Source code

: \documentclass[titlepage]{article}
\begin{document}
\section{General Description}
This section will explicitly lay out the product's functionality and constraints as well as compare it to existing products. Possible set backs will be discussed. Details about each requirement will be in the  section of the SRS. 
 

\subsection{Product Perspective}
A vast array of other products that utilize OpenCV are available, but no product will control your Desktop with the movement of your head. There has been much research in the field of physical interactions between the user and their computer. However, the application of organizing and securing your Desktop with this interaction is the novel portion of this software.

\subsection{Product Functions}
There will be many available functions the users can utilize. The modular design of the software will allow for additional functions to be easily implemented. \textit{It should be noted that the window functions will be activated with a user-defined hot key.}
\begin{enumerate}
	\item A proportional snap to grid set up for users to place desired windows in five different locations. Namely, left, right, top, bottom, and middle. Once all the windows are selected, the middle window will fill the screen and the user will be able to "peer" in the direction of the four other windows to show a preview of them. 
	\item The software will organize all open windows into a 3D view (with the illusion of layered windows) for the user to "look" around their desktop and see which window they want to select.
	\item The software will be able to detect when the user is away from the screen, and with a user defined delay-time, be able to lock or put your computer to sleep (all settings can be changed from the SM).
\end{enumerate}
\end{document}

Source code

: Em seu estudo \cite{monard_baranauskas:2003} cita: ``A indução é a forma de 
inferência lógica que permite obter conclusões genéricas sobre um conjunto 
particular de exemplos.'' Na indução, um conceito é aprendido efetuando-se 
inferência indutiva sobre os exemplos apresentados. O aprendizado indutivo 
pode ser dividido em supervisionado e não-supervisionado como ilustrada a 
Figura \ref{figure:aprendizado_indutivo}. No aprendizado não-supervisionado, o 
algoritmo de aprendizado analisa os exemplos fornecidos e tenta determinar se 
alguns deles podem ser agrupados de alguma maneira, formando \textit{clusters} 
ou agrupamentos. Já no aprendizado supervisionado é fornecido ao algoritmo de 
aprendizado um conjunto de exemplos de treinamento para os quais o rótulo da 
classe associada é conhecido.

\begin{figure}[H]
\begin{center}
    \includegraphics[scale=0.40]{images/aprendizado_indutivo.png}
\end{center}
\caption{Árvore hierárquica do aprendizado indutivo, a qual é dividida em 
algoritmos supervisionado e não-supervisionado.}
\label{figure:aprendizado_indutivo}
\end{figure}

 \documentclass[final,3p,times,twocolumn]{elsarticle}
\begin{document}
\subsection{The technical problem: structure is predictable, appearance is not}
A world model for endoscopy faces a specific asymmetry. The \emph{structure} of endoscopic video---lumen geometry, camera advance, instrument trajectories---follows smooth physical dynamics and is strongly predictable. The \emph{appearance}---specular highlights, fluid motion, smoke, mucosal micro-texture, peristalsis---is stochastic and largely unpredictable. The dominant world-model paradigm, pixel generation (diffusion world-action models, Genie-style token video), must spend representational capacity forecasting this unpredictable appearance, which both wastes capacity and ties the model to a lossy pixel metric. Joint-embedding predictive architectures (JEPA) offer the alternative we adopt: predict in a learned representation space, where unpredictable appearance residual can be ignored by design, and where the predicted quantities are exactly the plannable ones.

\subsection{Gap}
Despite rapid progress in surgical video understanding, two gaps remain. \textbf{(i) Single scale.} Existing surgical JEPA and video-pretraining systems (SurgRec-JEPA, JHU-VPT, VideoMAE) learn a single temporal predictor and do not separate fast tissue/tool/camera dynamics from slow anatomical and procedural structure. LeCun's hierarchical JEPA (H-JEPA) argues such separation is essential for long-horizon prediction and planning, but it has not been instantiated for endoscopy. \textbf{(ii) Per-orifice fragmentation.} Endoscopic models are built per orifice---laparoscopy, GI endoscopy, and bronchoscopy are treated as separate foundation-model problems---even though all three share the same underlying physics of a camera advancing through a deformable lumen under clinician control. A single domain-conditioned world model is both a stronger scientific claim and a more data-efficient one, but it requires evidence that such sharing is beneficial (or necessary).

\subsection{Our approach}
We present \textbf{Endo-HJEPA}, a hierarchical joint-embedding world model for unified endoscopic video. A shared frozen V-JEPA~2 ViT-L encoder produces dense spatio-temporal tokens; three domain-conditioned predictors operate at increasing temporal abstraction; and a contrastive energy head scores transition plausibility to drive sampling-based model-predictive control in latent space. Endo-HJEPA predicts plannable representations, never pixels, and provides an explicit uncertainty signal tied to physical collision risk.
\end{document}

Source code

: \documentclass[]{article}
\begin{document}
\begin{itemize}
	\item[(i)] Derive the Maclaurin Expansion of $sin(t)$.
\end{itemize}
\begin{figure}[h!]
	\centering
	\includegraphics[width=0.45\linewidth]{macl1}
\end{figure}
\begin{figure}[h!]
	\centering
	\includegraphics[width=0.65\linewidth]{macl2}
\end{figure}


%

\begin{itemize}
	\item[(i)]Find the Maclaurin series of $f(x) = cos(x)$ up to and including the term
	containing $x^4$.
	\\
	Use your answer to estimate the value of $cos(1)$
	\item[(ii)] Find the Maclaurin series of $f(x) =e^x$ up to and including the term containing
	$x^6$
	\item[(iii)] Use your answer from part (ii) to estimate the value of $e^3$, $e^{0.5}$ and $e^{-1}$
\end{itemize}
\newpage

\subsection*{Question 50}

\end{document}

══════════════════════════════

EXERCISE INSTRUCTIONS:
Transcribe the listing in full, keeping every line exact.

EXERCISE OUTPUT:
Source code

: \documentclass[titlepage]{article}
\begin{document}
\section{General Description}
This section will explicitly lay out the product's functionality and constraints as well as compare it to existing products. Possible set backs will be discussed. Details about each requirement will be in the  section of the SRS. 
 

\subsection{Product Perspective}
A vast array of other products that utilize OpenCV are available, but no product will control your Desktop with the movement of your head. There has been much research in the field of physical interactions between the user and their computer. However, the application of organizing and securing your Desktop with this interaction is the novel portion of this software.

\subsection{Product Functions}
There will be many available functions the users can utilize. The modular design of the software will allow for additional functions to be easily implemented. \textit{It should be noted that the window functions will be activated with a user-defined hot key.}
\begin{enumerate}
	\item A proportional snap to grid set up for users to place desired windows in five different locations. Namely, left, right, top, bottom, and middle. Once all the windows are selected, the middle window will fill the screen and the user will be able to "peer" in the direction of the four other windows to show a preview of them. 
	\item The software will organize all open windows into a 3D view (with the illusion of layered windows) for the user to "look" around their desktop and see which window they want to select.
	\item The software will be able to detect when the user is away from the screen, and with a user defined delay-time, be able to lock or put your computer to sleep (all settings can be changed from the SM).
\end{enumerate}
\end{document}

Source code

: Em seu estudo \cite{monard_baranauskas:2003} cita: ``A indução é a forma de 
inferência lógica que permite obter conclusões genéricas sobre um conjunto 
particular de exemplos.'' Na indução, um conceito é aprendido efetuando-se 
inferência indutiva sobre os exemplos apresentados. O aprendizado indutivo 
pode ser dividido em supervisionado e não-supervisionado como ilustrada a 
Figura \ref{figure:aprendizado_indutivo}. No aprendizado não-supervisionado, o 
algoritmo de aprendizado analisa os exemplos fornecidos e tenta determinar se 
alguns deles podem ser agrupados de alguma maneira, formando \textit{clusters} 
ou agrupamentos. Já no aprendizado supervisionado é fornecido ao algoritmo de 
aprendizado um conjunto de exemplos de treinamento para os quais o rótulo da 
classe associada é conhecido.

\begin{figure}[H]
\begin{center}
    \includegraphics[scale=0.40]{images/aprendizado_indutivo.png}
\end{center}
\caption{Árvore hierárquica do aprendizado indutivo, a qual é dividida em 
algoritmos supervisionado e não-supervisionado.}
\label{figure:aprendizado_indutivo}
\end{figure}

 \documentclass[final,3p,times,twocolumn]{elsarticle}
\begin{document}
\subsection{The technical problem: structure is predictable, appearance is not}
A world model for endoscopy faces a specific asymmetry. The \emph{structure} of endoscopic video---lumen geometry, camera advance, instrument trajectories---follows smooth physical dynamics and is strongly predictable. The \emph{appearance}---specular highlights, fluid motion, smoke, mucosal micro-texture, peristalsis---is stochastic and largely unpredictable. The dominant world-model paradigm, pixel generation (diffusion world-action models, Genie-style token video), must spend representational capacity forecasting this unpredictable appearance, which both wastes capacity and ties the model to a lossy pixel metric. Joint-embedding predictive architectures (JEPA) offer the alternative we adopt: predict in a learned representation space, where unpredictable appearance residual can be ignored by design, and where the predicted quantities are exactly the plannable ones.

\subsection{Gap}
Despite rapid progress in surgical video understanding, two gaps remain. \textbf{(i) Single scale.} Existing surgical JEPA and video-pretraining systems (SurgRec-JEPA, JHU-VPT, VideoMAE) learn a single temporal predictor and do not separate fast tissue/tool/camera dynamics from slow anatomical and procedural structure. LeCun's hierarchical JEPA (H-JEPA) argues such separation is essential for long-horizon prediction and planning, but it has not been instantiated for endoscopy. \textbf{(ii) Per-orifice fragmentation.} Endoscopic models are built per orifice---laparoscopy, GI endoscopy, and bronchoscopy are treated as separate foundation-model problems---even though all three share the same underlying physics of a camera advancing through a deformable lumen under clinician control. A single domain-conditioned world model is both a stronger scientific claim and a more data-efficient one, but it requires evidence that such sharing is beneficial (or necessary).

\subsection{Our approach}
We present \textbf{Endo-HJEPA}, a hierarchical joint-embedding world model for unified endoscopic video. A shared frozen V-JEPA~2 ViT-L encoder produces dense spatio-temporal tokens; three domain-conditioned predictors operate at increasing temporal abstraction; and a contrastive energy head scores transition plausibility to drive sampling-based model-predictive control in latent space. Endo-HJEPA predicts plannable representations, never pixels, and provides an explicit uncertainty signal tied to physical collision risk.
\end{document}

Source code

: \documentclass[]{article}
\begin{document}
\begin{itemize}
	\item[(i)] Derive the Maclaurin Expansion of $sin(t)$.
\end{itemize}
\begin{figure}[h!]
	\centering
	\includegraphics[width=0.45\linewidth]{macl1}
\end{figure}
\begin{figure}[h!]
	\centering
	\includegraphics[width=0.65\linewidth]{macl2}
\end{figure}


%

\begin{itemize}
	\item[(i)]Find the Maclaurin series of $f(x) = cos(x)$ up to and including the term
	containing $x^4$.
	\\
	Use your answer to estimate the value of $cos(1)$
	\item[(ii)] Find the Maclaurin series of $f(x) =e^x$ up to and including the term containing
	$x^6$
	\item[(iii)] Use your answer from part (ii) to estimate the value of $e^3$, $e^{0.5}$ and $e^{-1}$
\end{itemize}
\newpage

\subsection*{Question 50}

\end{document}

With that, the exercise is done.